Con el paso del tiempo, el concepto de pueblo ha mantenido criterios de exclusión como, por vía de ejemplo, el «voto censitario», vale decir que tenían derecho a participar en la vida pública quienes tenían un determinado nivel de bienes económicos. También ha estado presente en las democracias occidentales la exclusión de las mujeres, las que luego de largas luchas han logrado participar tanto en las elecciones como también para ser electas. Lo mismo ha ocurrido con cuestiones étnicas y religiosas en países que consideramos adalides de la democracia. Otro criterio de exclusión, que ha ido perdiendo terreno, es el de la exclusión por cuestiones de edad. También ha estado presente la exclusión por analfabetismo o por algunas incapacidades físicas, como la ceguera.
Con todo lo anterior queda claro que ha sido un largo camino, repito en la mayoría de las democracias occidentales, el ir alejando las fronteras de la exclusión para dar paso a un «pueblo» más inclusivo, para considerar como pueblo a la mayor parte de quienes habitan un determinado territorio. Poder participar en los procesos en los que se decide el marco jurídico de una nación, como también elegir, y poder ser elegido, para ocupar cargos de autoridad en la vida, una sociedad nos acerca al concepto de ciudadanía. Históricamente, la Asamblea Nacional Constituyente de Francia, en 1789, emite la conocida Declaración de los Derechos del Hombre y del Ciudadano, para hacer tanto una distinción como una unión entre ambos conceptos. Previa a ella también se debe considerar la Constitución de los Estados Unidos de América, de 1787, que también incluye ambos conceptos.
Ciertamente, las Constituciones y las leyes dan un marco jurídico que acota la ciudadanía y su ejercicio, pero ello no es suficiente, sino para regularla, y se hace necesario un esfuerzo y una voluntad de todo el conjunto social para construir un ethos democrático. Si existe este ethos no se haría necesaria la fijación de medidas que aseguren su cumplimiento, tanto en lo referido a los derechos como a su entendimiento como deberes, ya que nace de la convicción de tener una identidad cívica que tiene como propósito construir una comunidad en que la diversidad no sea obstáculo para llegar a acuerdos y a una convivencia sin exclusiones. Se trata, en último término, de transitar de un «yo», que vela por sus intereses individuales, a un «nosotros» en el que todos nos sentimos responsables de mantener la paz y usar de los recursos sociales para el provecho justo de todos.
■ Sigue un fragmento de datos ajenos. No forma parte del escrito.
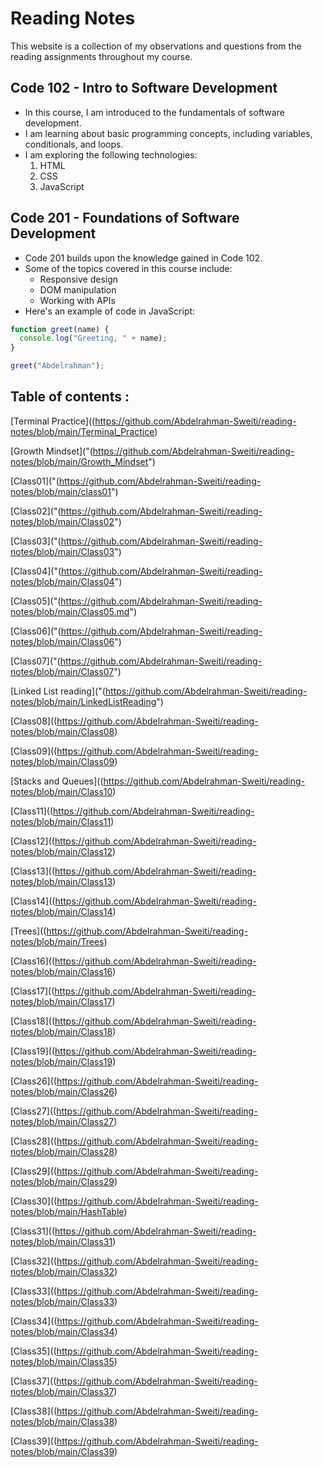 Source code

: # Reading Notes

This website is a collection of my observations and questions from the reading assignments throughout my course.

## Code 102 - Intro to Software Development

- In this course, I am introduced to the fundamentals of software development.
- I am learning about basic programming concepts, including variables, conditionals, and loops.
- I am exploring the following technologies:
  1. HTML
  2. CSS
  3. JavaScript

## Code 201 - Foundations of Software Development

- Code 201 builds upon the knowledge gained in Code 102.
- Some of the topics covered in this course include:
  - Responsive design
  - DOM manipulation
  - Working with APIs
- Here's an example of code in JavaScript:




```javascript
function greet(name) {
  console.log("Greeting, " + name);
}

greet("Abdelrahman");
```

## Table of contents : 

[Terminal Practice]((https://github.com/Abdelrahman-Sweiti/reading-notes/blob/main/Terminal_Practice)

[Growth Mindset]("(https://github.com/Abdelrahman-Sweiti/reading-notes/blob/main/Growth_Mindset")

[Class01]("(https://github.com/Abdelrahman-Sweiti/reading-notes/blob/main/class01")

[Class02]("(https://github.com/Abdelrahman-Sweiti/reading-notes/blob/main/Class02")

[Class03]("(https://github.com/Abdelrahman-Sweiti/reading-notes/blob/main/Class03")

[Class04]("(https://github.com/Abdelrahman-Sweiti/reading-notes/blob/main/Class04")

[Class05]("(https://github.com/Abdelrahman-Sweiti/reading-notes/blob/main/Class05.md")

[Class06]("(https://github.com/Abdelrahman-Sweiti/reading-notes/blob/main/Class06")

[Class07]("(https://github.com/Abdelrahman-Sweiti/reading-notes/blob/main/Class07")

[Linked List reading]("(https://github.com/Abdelrahman-Sweiti/reading-notes/blob/main/LinkedListReading")

[Class08]((https://github.com/Abdelrahman-Sweiti/reading-notes/blob/main/Class08)

[Class09]((https://github.com/Abdelrahman-Sweiti/reading-notes/blob/main/Class09)

[Stacks and Queues]((https://github.com/Abdelrahman-Sweiti/reading-notes/blob/main/Class10)

[Class11]((https://github.com/Abdelrahman-Sweiti/reading-notes/blob/main/Class11)

[Class12]((https://github.com/Abdelrahman-Sweiti/reading-notes/blob/main/Class12)

[Class13]((https://github.com/Abdelrahman-Sweiti/reading-notes/blob/main/Class13)

[Class14]((https://github.com/Abdelrahman-Sweiti/reading-notes/blob/main/Class14)

[Trees]((https://github.com/Abdelrahman-Sweiti/reading-notes/blob/main/Trees)

[Class16]((https://github.com/Abdelrahman-Sweiti/reading-notes/blob/main/Class16)

[Class17]((https://github.com/Abdelrahman-Sweiti/reading-notes/blob/main/Class17)

[Class18]((https://github.com/Abdelrahman-Sweiti/reading-notes/blob/main/Class18)

[Class19]((https://github.com/Abdelrahman-Sweiti/reading-notes/blob/main/Class19)

[Class26]((https://github.com/Abdelrahman-Sweiti/reading-notes/blob/main/Class26)

[Class27]((https://github.com/Abdelrahman-Sweiti/reading-notes/blob/main/Class27)

[Class28]((https://github.com/Abdelrahman-Sweiti/reading-notes/blob/main/Class28)

[Class29]((https://github.com/Abdelrahman-Sweiti/reading-notes/blob/main/Class29)

[Class30]((https://github.com/Abdelrahman-Sweiti/reading-notes/blob/main/HashTable)

[Class31]((https://github.com/Abdelrahman-Sweiti/reading-notes/blob/main/Class31)

[Class32]((https://github.com/Abdelrahman-Sweiti/reading-notes/blob/main/Class32)

[Class33]((https://github.com/Abdelrahman-Sweiti/reading-notes/blob/main/Class33)

[Class34]((https://github.com/Abdelrahman-Sweiti/reading-notes/blob/main/Class34)

[Class35]((https://github.com/Abdelrahman-Sweiti/reading-notes/blob/main/Class35)

[Class37]((https://github.com/Abdelrahman-Sweiti/reading-notes/blob/main/Class37)

[Class38]((https://github.com/Abdelrahman-Sweiti/reading-notes/blob/main/Class38)

[Class39]((https://github.com/Abdelrahman-Sweiti/reading-notes/blob/main/Class39)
Esta identidad social nos hace protagonistas y constructores, desde nuestras diversas capacidades, de una vida comunitaria a la que nos sentimos pertenecientes y participantes de su historia. No somos meros espectadores, sino copartícipes de la sociedad, y de su estructuración, en la que todos somos incluidos. La sociedad no es solo lo que fija el marco jurídico, sino principalmente una intersubjetividad en la que nos vamos haciendo como personas y no solo como peticionarios de derechos y beneficios. Este ethos conduce a una forma de responder a los desafíos sociales desde una perspectiva que supera, y hasta sacrifica, nuestros deseos personales para contribuir a una convivencia enriquecedora para todos y cada uno de los miembros de la sociedad. En ese punto no se haría necesaria la obligatoriedad, entendida como presión o amenaza externa, sino que sería suficiente con el sentido del deber que nace de la convicción interna.